Wäinämöinen cannot fashion this mill himself, he must seek aid at home from Ilmarinen, the smith who forged ‘the iron vault of hollow heaven.’ As the hero returns to Kalevala, he meets the Lady of the Rainbow, seated on the arch of the sky, weaving the golden thread. She promises to be his, if he will accomplish certain tasks, and in the course of those he wounds himself with an axe. The wound can only be healed by one who knows the mystic words that hold the secret of the birth of iron. The legend of this evil birth, how iron grew from the milk of a maiden, and was forged by the primeval smith, Ilmarinen, to be the bane of warlike men, is communicated by Wäinämöinen to an old magician. The wizard then solemnly curses the iron, as a living thing, and invokes the aid of the supreme God Ukko, thus bringing together in one prayer the extremes of early religion. Then the hero is healed, and gives thanks to the Creator, ‘in whose hands is the end of a matter.’

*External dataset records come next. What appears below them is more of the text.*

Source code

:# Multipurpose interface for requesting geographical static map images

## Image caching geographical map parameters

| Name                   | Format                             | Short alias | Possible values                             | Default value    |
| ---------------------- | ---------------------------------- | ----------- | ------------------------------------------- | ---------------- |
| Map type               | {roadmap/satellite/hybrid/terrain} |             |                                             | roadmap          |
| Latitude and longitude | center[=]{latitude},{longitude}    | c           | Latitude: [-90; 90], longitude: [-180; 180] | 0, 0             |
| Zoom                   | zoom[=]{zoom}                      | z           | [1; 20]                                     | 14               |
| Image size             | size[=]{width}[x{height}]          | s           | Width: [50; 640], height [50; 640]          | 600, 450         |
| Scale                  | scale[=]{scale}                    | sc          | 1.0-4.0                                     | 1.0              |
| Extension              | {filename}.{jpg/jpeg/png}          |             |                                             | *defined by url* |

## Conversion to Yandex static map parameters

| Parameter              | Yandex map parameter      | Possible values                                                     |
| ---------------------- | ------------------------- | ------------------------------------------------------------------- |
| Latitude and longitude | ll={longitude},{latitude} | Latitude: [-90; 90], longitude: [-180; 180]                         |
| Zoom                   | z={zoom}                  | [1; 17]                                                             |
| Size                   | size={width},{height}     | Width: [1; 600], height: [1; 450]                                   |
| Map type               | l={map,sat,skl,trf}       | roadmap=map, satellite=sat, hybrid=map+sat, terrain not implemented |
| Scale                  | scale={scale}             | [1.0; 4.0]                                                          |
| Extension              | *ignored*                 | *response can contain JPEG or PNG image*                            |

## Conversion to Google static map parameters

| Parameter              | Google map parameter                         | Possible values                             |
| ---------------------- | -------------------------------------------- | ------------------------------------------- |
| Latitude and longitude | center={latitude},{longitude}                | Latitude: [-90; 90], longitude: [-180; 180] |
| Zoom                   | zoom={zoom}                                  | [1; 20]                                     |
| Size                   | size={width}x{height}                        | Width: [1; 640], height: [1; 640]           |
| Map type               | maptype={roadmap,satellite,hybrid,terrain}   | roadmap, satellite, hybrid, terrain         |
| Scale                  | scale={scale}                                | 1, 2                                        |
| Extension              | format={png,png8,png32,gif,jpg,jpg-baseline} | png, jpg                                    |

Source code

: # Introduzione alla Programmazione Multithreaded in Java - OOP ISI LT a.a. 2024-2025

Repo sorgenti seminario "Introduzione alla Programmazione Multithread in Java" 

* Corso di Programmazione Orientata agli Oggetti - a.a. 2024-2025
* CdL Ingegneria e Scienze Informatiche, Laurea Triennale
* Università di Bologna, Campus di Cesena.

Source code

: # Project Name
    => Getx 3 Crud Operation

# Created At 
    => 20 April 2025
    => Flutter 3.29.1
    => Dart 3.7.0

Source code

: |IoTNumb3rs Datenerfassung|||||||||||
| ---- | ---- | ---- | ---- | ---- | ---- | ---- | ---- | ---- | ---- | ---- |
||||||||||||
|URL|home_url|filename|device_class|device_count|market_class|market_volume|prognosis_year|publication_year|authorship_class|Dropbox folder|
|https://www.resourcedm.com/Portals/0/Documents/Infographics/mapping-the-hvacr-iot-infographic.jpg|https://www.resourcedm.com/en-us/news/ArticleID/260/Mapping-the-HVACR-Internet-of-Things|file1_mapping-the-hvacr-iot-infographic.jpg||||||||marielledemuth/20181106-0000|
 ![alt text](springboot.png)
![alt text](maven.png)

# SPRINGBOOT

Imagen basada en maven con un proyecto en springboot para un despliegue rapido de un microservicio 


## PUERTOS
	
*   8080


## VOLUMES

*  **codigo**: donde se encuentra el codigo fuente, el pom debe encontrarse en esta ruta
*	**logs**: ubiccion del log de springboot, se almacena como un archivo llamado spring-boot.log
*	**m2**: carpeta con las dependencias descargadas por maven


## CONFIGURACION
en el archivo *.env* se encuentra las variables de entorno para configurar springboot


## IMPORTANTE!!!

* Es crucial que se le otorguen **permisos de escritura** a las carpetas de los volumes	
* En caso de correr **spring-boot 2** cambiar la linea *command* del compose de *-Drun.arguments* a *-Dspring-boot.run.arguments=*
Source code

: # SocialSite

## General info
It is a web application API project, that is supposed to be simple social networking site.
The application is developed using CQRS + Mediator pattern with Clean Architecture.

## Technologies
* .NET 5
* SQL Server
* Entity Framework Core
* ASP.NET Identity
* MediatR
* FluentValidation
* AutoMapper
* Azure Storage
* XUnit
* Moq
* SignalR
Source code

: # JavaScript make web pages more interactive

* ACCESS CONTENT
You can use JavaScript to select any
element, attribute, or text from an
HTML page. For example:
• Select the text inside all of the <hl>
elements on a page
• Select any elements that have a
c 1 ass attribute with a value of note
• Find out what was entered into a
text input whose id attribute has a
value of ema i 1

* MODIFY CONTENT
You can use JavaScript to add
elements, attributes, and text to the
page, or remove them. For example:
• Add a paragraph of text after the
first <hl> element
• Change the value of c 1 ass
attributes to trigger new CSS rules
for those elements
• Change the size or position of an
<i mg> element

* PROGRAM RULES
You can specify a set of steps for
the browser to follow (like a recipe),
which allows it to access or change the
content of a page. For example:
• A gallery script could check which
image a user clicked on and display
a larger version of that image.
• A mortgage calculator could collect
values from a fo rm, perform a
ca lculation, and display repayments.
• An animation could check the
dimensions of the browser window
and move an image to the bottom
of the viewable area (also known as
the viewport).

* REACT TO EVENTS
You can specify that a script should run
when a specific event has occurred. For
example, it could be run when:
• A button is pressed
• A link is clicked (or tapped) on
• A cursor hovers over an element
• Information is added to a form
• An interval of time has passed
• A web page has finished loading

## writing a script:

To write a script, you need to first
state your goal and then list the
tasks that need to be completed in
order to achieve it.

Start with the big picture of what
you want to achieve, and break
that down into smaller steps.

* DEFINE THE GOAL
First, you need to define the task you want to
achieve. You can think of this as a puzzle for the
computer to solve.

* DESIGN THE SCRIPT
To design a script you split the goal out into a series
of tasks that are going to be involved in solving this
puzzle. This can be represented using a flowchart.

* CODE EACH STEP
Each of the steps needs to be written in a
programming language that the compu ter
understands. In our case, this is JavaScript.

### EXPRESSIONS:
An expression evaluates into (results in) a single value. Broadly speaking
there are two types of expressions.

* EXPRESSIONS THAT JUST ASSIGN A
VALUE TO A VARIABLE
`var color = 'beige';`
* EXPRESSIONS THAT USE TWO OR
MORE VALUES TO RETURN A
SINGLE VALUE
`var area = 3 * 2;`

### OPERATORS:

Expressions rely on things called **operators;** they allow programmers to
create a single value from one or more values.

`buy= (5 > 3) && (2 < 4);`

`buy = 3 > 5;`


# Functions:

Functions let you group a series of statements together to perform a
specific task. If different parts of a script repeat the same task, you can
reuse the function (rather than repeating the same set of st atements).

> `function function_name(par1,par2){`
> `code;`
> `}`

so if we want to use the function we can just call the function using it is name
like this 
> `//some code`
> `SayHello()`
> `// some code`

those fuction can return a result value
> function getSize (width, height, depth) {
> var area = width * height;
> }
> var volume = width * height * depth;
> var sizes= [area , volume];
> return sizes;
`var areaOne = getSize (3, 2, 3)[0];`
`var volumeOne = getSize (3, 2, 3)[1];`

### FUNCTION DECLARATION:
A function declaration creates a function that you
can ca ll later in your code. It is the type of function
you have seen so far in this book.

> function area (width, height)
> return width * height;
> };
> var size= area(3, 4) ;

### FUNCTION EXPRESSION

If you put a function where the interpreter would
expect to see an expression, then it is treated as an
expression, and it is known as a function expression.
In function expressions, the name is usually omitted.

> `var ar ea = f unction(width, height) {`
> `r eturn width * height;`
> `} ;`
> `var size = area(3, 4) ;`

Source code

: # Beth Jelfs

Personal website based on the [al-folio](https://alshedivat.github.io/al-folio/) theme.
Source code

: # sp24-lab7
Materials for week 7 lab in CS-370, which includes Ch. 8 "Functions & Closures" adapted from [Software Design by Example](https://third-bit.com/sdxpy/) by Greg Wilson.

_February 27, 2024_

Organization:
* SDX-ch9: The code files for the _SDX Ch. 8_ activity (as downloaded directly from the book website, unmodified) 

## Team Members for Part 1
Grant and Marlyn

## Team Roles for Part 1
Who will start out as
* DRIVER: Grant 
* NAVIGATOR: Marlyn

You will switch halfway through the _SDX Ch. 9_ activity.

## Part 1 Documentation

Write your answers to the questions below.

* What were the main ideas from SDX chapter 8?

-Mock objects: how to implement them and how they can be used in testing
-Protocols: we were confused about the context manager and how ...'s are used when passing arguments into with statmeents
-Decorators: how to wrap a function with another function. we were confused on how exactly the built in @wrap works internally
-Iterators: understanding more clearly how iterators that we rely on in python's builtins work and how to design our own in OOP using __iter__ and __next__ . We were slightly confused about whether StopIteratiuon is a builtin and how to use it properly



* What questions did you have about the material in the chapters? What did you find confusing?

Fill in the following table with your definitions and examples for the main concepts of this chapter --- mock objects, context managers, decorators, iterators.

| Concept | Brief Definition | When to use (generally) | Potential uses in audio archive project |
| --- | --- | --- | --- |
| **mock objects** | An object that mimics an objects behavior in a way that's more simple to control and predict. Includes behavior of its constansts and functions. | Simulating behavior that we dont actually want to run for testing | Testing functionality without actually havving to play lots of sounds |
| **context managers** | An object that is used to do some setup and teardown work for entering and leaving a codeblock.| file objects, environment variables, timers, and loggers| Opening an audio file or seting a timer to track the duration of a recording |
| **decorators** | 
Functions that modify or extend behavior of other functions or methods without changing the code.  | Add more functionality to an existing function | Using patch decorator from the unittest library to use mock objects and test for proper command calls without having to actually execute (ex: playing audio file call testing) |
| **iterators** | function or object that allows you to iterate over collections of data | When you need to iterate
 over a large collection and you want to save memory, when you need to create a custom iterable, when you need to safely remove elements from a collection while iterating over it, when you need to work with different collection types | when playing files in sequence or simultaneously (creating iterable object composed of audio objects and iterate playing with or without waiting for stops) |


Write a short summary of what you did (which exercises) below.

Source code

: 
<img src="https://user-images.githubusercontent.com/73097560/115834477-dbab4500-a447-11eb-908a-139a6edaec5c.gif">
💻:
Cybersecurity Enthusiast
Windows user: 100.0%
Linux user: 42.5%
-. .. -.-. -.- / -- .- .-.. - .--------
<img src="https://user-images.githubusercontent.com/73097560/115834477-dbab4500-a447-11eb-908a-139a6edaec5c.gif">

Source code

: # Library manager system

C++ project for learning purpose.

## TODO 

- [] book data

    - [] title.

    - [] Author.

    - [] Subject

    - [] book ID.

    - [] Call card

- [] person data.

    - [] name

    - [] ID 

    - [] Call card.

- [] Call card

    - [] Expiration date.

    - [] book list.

Returning to Kalevala, Wäinämöinen sends Ilmarinen to Pohjola to make the sampo, ‘a mill for corn one day, for salt the next, for money the next.’ The fatal treasure is concealed by Loutri, and is obviously to play the part of the fairy hoard in the ‘Nibelungen Lied.’

With the eleventh canto a new hero, Ahti, or Lemminkainen, and a new cycle of adventures, is abruptly introduced. Lemminkainen is a profligate wanderer, with as many loves as Hercules. The fact that he is regarded as a form of the sea-god makes it strange that his most noted achievement, the seduction of the whole female population of his island, should correspond with a like feat of Krishna’s. ‘Sixteen thousand and one hundred,’ says the Vishnu Purana, ‘was the number of the maidens; and into so many forms did the son of Madhu multiply himself, so that every one of the damsels thought that he had wedded her in her single person.’ Krishna is the sun, of course, and the maidens are the dew-drops; {170} it is to be hoped that Lemminkainen’s connection with sea-water may save him from the solar hypothesis. His first regular marriage is unhappy, and he is slain in trying to capture a bride from the people of Pohjola. The black waters of the river of forgetfulness sweep him away, and his comb, which he left with his mother, bursts out bleeding—a frequent incident in Russian and other fairy tales. In many household tales, the hero, before setting out on a journey, erects a stick which will fall down when he is in distress, or death. The natives of Australia use this form of divination in actual practice, tying round the stick some of the hair of the person whose fate is to be ascertained. Then, like Demeter seeking Persephonê, the mother questions all the beings of the world, and their answers show a wonderful poetic sympathy with the silent life of Nature. ‘The moon said, I have sorrows enough of my own, without thinking of thy child. My lot is hard, my days are evil. I am born to wander companionless in the night, to shine in the season of frost, to watch through the endless winter, to fade when summer comes as king.’ The sun is kinder, and reveals the place of the hero’s body. The mother collects the scattered limbs, the birds bring healing balm from the heights of heaven, and after a hymn to the goddess of man’s blood, Lemminkainen is made sound and well, as the scattered ‘fragments of no more a man’ were united by the spell of Medea, like those of Osiris by Isis, or of the fair countess by the demon blacksmith in the Russian Märchen, or of the Carib hero mentioned by Mr. McLennan, {171} or of the ox in the South African household tale.